YOUR TASK:
Count the lines in the records below that contain the word "type", and give only that count.

*** DATASET CONTENT

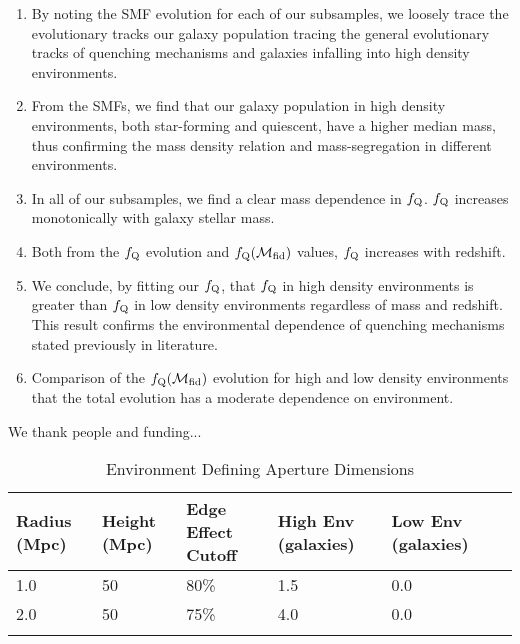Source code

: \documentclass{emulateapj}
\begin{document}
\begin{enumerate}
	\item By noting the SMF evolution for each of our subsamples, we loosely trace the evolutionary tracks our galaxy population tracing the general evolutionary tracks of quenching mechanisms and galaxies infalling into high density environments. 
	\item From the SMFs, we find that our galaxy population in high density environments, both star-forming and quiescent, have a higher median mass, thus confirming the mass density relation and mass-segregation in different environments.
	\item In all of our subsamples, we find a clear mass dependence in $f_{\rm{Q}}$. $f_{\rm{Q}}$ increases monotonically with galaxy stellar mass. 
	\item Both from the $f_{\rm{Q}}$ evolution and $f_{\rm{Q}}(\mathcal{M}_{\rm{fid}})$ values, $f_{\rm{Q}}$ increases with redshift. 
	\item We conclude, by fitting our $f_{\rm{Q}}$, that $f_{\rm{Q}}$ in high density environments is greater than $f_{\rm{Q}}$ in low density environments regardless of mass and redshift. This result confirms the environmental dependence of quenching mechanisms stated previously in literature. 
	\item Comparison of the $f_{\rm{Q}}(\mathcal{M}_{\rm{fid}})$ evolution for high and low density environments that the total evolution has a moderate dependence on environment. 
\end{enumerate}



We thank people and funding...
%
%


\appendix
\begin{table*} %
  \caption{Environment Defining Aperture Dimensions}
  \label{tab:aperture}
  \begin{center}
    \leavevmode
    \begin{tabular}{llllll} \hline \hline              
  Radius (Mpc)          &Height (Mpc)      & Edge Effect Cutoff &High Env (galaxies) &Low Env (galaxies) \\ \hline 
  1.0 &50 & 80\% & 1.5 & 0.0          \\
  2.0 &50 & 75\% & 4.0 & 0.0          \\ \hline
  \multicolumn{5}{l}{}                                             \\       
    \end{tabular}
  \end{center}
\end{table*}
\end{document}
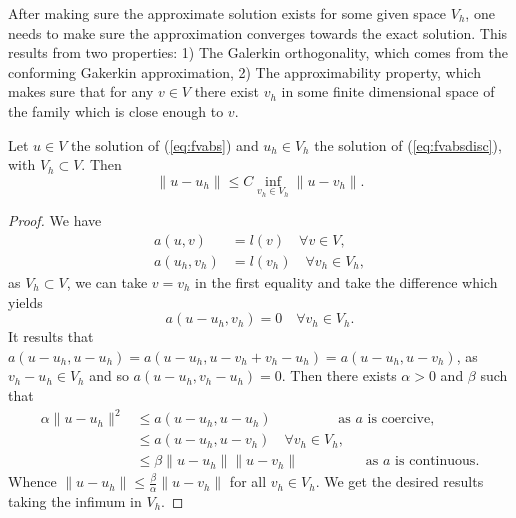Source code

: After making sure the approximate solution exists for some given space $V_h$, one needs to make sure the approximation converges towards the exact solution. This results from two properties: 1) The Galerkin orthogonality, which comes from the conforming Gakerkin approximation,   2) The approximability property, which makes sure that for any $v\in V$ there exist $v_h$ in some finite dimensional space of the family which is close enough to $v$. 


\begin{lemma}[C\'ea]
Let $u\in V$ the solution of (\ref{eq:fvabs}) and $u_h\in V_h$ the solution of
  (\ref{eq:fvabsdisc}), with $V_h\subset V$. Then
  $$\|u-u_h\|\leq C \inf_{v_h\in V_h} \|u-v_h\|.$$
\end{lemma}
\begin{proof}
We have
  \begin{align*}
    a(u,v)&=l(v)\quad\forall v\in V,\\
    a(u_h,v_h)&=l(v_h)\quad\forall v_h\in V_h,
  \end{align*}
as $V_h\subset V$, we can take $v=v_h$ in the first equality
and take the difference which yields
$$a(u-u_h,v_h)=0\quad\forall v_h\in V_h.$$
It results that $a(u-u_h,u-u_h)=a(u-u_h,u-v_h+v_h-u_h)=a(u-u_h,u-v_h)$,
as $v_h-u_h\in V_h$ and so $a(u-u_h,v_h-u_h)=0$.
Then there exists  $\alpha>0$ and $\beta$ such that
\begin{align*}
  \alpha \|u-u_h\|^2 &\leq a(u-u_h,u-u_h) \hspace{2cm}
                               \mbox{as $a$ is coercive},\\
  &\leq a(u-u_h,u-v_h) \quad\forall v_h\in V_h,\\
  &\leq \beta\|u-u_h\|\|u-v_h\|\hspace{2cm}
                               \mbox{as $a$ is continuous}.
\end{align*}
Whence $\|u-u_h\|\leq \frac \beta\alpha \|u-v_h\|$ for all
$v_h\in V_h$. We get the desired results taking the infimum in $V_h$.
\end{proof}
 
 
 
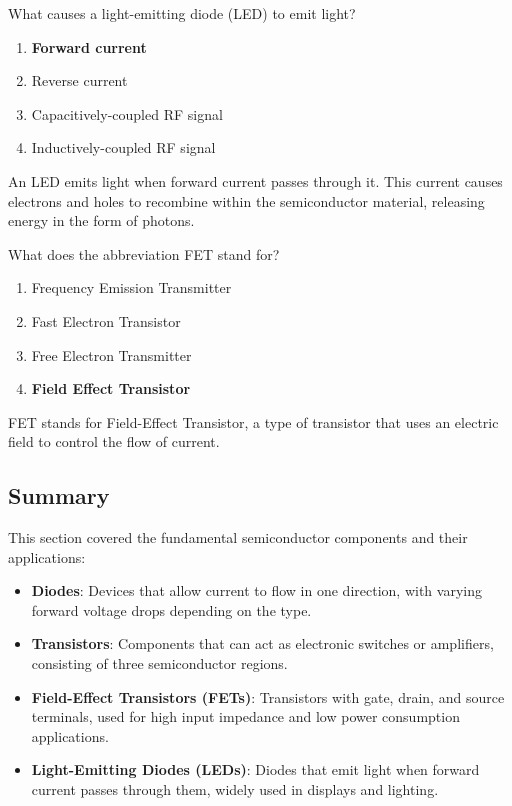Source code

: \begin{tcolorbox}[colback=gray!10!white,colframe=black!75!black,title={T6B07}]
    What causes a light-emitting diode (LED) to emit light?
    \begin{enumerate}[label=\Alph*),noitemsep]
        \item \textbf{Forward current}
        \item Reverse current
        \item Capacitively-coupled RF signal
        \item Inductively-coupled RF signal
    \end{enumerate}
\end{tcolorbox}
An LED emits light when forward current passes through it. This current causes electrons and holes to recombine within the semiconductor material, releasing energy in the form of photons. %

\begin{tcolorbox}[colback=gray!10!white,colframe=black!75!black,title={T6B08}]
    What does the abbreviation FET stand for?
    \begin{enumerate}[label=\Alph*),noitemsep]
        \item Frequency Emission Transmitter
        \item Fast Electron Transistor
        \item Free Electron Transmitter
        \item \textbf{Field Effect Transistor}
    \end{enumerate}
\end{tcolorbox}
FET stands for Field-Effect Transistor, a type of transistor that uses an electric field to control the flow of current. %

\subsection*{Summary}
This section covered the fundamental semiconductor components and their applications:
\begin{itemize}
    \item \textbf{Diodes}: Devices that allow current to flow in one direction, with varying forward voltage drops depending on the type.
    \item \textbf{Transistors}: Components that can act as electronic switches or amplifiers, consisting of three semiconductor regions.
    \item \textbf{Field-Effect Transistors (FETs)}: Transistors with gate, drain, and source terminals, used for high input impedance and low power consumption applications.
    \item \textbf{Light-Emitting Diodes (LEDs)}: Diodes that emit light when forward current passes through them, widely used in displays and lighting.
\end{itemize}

******

THE COMPLETED TASK:
2